A humpback whale breaches the surface off the southern Japanese island of Okinawa February 13, 2007. REUTERS/Issei Kato
A humpback whale breaches the surface off the southern Japanese island of Okinawa February 13, 2007. REUTERS/Issei Kato

A minke whale died off the New Jersey shore after a collision that nearly tipped over a small boat and threw a person overboard.

Social media video of the collision in Barnegat Bay on Saturday afternoon shows the motor boat rocking after the impact and the 20-foot (6-meter) whale splashing near the craft before swimming away. The person thrown overboard manages to tread water next to the boat, The AP news reported.

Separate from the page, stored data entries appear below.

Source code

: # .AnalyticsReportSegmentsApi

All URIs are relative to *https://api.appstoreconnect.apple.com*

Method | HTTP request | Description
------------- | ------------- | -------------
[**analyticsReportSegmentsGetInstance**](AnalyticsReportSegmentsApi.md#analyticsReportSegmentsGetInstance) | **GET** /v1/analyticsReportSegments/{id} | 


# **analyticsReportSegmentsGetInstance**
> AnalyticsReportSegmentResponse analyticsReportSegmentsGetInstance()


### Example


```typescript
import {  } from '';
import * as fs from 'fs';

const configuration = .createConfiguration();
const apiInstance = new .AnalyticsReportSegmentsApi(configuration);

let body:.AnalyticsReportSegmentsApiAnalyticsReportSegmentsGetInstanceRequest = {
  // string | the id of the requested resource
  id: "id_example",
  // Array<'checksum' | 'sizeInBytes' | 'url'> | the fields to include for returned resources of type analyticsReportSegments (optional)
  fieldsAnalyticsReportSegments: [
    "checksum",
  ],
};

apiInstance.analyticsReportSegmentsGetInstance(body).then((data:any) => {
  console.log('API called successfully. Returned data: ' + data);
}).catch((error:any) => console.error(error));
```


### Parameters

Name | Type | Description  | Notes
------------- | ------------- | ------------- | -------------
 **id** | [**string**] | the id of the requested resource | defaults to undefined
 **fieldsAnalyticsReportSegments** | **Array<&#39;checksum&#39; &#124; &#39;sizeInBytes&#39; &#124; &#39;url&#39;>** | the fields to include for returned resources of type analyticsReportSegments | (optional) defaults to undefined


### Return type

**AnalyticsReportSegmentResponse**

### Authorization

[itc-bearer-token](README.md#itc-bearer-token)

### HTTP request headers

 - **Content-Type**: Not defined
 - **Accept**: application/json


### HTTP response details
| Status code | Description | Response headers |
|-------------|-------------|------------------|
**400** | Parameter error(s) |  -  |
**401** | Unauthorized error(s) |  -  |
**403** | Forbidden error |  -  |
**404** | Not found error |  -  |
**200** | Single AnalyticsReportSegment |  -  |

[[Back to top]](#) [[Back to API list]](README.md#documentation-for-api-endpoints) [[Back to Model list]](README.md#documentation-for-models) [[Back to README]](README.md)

The whale was found dead after it came to rest on a sandbar in shallow water. Marine authorities were not able to get close to the whale due to tidal conditions, according to the Marine Mammal Stranding Center, a not-for-profit rescue, rehabilitation and release organization.

“At this point, we really don’t have much to go on,” Jay Pagel, stranding coordinator at the center, said Sunday. “The side of the animal that we were able to observe had no obvious marks on it that we could see. But again, our visibility was very limited.”

Pagel said there were reports the whale had injuries prior to the collision captured on video. He noted there was a second video posted online that appears to show the whale making contact with a pontoon boat after the initial collision.

The animal will be towed to a state park on Monday morning for a necropsy to determine the cause of death.